== Records contained in a dataset ==
-=-=-
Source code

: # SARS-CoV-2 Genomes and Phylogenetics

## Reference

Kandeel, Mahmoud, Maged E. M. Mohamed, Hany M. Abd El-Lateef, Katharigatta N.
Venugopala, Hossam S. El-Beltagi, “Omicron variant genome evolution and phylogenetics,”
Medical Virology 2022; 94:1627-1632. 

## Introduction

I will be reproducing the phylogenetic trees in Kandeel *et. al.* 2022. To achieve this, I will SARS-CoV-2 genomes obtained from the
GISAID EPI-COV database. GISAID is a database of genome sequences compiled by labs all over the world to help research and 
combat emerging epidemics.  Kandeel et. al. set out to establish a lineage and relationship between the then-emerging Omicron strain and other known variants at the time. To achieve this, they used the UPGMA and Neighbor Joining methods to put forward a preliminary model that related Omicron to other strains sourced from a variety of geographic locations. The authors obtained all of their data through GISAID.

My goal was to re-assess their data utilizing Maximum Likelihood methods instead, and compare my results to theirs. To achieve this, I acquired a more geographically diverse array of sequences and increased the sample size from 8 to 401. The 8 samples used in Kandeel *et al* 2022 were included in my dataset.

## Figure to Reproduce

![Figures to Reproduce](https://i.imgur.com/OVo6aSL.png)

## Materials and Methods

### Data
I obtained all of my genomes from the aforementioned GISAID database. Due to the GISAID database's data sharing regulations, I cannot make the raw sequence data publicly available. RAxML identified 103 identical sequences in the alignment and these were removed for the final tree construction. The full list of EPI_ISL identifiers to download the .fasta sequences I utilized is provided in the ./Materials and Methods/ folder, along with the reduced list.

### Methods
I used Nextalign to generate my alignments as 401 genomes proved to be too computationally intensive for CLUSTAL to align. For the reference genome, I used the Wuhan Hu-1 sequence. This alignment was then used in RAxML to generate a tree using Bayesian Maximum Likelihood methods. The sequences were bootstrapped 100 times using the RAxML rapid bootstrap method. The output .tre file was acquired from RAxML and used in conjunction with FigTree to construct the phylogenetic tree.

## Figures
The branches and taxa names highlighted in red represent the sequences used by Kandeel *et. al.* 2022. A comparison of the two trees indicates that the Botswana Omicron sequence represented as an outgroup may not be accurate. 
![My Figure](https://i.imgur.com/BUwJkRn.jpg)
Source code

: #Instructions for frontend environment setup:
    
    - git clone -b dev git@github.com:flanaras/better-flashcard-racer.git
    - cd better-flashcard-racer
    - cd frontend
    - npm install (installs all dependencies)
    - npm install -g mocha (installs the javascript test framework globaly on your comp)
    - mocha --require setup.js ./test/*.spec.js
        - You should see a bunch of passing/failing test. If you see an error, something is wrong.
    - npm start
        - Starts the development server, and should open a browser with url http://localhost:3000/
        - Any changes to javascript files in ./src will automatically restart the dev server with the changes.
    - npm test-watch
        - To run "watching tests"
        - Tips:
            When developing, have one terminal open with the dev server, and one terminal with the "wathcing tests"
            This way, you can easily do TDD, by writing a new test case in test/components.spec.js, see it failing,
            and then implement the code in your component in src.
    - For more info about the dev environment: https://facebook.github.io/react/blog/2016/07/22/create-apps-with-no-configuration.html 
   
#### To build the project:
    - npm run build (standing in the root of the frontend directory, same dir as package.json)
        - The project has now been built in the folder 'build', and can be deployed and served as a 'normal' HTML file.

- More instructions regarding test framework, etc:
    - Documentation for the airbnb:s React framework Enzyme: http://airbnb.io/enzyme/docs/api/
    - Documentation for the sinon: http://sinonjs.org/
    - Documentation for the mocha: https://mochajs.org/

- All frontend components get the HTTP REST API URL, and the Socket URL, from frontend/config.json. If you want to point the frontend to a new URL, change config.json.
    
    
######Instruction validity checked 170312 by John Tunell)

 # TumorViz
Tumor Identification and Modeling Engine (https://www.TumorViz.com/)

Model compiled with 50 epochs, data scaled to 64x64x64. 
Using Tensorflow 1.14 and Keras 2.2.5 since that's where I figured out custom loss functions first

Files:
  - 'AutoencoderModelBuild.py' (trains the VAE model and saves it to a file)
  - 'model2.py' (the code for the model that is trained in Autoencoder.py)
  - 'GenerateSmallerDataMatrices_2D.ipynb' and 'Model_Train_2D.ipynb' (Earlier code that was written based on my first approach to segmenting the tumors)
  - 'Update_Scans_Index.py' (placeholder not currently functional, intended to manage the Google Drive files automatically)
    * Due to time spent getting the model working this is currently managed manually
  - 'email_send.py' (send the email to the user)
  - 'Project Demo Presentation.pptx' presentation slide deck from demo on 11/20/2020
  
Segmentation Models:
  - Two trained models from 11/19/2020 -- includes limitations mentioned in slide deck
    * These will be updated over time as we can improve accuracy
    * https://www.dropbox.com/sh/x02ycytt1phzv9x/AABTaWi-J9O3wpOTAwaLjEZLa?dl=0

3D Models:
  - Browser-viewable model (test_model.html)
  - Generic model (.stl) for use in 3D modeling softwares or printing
-=-=-
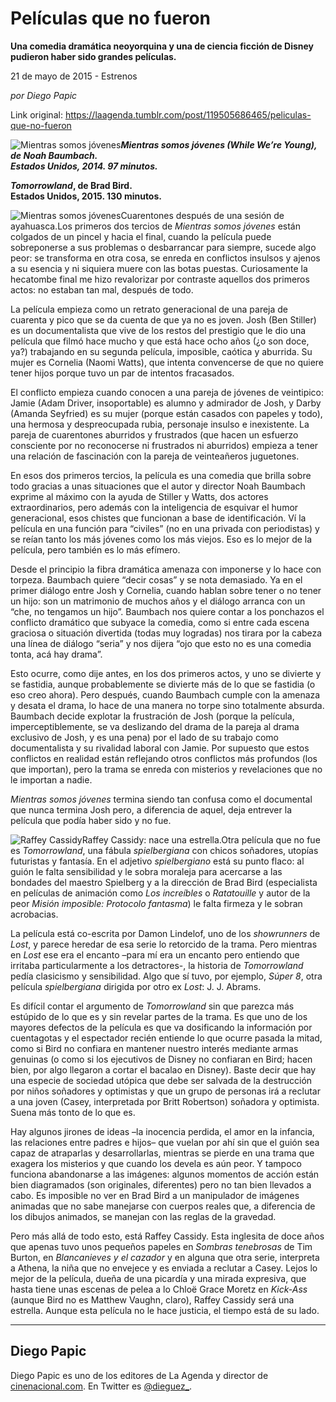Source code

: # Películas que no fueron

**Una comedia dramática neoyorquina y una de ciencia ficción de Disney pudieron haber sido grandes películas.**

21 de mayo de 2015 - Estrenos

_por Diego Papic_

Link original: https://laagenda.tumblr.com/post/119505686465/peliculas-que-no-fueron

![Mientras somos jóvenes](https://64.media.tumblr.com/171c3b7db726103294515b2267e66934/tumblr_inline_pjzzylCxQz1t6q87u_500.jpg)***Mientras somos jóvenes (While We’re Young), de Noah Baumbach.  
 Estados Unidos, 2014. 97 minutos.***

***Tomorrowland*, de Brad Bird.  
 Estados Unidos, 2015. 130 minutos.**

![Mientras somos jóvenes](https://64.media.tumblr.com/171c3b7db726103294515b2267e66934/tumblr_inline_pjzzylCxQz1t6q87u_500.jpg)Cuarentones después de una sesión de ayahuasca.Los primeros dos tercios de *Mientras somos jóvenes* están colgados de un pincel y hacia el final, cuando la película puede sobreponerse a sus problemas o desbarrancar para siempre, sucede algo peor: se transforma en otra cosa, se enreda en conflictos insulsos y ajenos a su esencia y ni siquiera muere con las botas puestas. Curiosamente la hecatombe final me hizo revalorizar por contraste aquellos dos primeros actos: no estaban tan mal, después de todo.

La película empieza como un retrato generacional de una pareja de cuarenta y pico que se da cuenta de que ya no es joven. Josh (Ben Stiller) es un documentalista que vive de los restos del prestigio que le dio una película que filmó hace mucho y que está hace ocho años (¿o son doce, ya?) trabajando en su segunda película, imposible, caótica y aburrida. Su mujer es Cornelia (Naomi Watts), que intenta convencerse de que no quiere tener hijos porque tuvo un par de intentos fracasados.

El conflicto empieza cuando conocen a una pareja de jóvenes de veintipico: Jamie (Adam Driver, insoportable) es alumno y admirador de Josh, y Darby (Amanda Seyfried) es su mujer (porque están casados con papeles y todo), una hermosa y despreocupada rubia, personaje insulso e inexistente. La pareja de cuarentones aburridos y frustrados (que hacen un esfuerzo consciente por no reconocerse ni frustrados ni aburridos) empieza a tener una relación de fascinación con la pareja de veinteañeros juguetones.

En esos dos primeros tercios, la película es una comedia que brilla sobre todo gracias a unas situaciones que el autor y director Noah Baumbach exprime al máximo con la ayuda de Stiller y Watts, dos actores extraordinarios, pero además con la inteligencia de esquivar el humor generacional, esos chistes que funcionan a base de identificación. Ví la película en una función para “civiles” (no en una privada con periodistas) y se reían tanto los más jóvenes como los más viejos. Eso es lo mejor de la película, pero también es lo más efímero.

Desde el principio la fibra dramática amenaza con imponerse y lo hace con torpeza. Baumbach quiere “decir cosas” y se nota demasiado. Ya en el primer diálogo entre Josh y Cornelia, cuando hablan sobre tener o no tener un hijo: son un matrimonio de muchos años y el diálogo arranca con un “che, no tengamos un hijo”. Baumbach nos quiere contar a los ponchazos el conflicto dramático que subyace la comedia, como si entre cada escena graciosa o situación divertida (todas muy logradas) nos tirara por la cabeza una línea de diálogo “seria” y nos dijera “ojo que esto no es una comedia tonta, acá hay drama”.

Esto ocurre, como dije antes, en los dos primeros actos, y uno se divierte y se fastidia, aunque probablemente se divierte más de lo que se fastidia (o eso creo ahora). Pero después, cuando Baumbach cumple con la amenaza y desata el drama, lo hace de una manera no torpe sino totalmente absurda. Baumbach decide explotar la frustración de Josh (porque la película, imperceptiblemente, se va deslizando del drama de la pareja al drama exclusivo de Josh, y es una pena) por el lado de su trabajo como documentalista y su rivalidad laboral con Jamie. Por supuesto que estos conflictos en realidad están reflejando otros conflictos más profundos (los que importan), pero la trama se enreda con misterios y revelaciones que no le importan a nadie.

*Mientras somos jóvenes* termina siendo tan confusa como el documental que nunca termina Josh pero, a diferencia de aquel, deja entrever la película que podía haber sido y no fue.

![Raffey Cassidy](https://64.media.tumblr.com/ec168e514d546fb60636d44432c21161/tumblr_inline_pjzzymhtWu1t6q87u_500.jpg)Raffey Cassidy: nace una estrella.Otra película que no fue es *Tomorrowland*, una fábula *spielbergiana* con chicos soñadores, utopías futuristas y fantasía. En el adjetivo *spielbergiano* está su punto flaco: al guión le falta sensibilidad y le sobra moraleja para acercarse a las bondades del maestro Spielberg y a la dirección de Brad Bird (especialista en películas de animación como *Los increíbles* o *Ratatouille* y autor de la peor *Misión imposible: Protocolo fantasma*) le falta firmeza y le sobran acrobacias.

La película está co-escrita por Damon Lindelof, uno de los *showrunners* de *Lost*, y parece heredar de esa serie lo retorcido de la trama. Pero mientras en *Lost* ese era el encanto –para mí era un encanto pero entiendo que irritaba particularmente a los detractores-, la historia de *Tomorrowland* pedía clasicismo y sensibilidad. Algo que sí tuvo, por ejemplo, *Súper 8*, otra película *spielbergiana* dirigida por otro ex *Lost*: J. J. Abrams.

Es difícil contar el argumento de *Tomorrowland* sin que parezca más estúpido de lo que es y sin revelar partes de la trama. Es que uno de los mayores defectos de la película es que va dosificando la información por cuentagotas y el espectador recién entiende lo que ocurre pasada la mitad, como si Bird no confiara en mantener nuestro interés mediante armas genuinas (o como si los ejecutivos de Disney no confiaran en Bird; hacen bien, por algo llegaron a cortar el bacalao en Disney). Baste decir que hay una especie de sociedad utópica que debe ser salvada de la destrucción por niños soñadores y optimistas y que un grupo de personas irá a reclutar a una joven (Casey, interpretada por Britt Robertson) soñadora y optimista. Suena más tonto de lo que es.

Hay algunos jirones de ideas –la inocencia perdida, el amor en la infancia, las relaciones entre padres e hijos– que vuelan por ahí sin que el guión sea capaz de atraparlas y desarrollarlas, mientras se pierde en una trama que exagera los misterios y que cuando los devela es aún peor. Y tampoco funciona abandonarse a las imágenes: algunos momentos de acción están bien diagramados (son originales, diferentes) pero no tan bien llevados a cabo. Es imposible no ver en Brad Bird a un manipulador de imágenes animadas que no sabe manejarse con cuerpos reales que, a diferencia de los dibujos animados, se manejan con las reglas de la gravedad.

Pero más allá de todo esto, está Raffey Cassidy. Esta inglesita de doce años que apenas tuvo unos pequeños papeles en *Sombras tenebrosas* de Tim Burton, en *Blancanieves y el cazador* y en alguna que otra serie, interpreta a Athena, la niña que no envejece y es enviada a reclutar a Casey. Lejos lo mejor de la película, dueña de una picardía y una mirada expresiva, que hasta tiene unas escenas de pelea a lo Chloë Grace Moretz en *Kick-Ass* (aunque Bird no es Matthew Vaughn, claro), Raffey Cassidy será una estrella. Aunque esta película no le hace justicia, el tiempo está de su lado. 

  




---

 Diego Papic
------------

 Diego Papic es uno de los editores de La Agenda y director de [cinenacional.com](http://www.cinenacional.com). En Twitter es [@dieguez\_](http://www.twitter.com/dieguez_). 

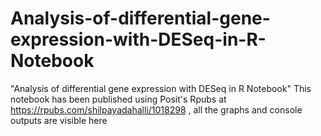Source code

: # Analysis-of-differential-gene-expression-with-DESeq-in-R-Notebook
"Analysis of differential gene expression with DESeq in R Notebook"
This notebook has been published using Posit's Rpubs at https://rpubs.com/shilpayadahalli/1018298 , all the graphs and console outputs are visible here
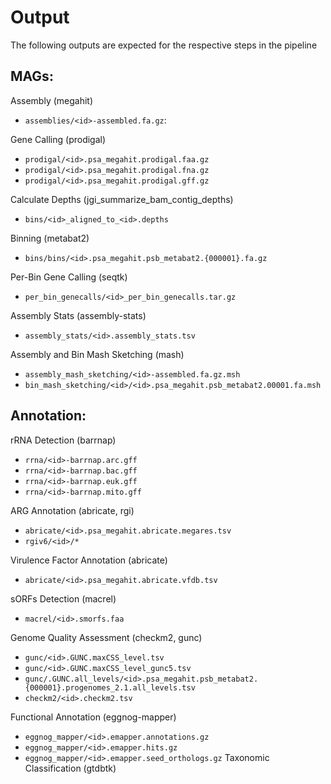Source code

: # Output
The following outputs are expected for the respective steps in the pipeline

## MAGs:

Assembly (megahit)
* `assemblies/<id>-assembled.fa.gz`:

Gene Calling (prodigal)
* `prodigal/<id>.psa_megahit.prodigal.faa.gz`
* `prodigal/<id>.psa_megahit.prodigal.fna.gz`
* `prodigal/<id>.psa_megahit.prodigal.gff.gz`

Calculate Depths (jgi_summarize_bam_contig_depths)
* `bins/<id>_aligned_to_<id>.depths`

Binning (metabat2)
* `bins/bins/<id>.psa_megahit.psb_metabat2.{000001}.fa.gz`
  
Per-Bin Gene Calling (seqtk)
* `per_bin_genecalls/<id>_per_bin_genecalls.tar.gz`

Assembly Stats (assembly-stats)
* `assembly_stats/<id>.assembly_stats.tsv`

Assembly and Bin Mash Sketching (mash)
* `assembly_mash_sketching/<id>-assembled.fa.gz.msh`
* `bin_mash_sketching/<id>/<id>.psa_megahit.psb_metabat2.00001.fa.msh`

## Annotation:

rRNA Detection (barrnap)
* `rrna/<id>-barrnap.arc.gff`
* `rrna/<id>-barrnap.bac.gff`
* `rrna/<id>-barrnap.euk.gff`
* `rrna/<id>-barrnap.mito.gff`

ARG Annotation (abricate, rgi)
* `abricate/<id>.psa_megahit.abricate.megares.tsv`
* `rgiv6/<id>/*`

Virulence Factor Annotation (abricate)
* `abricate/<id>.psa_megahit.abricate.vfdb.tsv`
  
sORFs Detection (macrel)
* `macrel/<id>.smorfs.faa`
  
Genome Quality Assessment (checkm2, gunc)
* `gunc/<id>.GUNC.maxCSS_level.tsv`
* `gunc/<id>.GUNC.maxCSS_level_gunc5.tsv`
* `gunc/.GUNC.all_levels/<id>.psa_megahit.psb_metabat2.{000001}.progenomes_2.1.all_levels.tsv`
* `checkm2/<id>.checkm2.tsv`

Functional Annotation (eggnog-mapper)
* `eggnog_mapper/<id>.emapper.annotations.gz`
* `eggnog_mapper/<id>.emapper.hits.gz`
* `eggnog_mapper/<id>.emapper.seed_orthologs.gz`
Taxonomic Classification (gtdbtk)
-=-=-
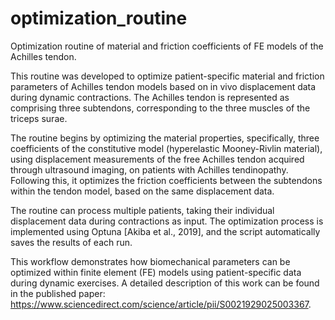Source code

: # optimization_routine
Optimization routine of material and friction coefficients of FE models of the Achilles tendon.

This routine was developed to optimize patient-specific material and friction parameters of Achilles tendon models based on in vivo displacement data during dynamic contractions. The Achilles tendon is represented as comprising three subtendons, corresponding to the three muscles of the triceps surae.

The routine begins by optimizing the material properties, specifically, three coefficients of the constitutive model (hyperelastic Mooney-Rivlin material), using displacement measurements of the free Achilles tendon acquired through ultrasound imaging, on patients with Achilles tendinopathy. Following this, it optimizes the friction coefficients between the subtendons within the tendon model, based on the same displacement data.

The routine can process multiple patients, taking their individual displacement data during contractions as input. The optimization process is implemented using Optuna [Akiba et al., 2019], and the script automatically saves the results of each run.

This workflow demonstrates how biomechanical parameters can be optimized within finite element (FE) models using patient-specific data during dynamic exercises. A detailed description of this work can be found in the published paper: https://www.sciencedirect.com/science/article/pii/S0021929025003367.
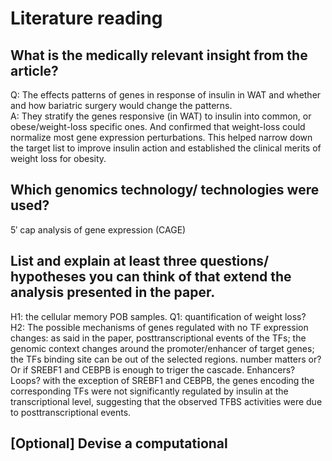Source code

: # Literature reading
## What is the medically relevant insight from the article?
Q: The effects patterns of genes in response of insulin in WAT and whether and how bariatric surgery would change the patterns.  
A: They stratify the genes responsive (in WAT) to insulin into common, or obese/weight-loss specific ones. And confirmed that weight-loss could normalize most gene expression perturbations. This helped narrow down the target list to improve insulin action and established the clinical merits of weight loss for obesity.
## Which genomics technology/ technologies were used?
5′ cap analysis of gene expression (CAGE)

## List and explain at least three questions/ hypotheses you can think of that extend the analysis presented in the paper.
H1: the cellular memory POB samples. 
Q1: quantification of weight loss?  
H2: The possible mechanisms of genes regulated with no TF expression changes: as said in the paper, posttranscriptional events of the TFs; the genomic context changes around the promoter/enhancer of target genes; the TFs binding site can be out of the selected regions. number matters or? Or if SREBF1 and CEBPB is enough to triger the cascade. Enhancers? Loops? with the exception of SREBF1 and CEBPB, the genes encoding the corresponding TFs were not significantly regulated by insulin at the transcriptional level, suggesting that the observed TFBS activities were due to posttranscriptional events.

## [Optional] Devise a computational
-=-=-
== The task ==
Say how many lines of these records hold the string "been", giving the number and no other words.

== Finished task ==
2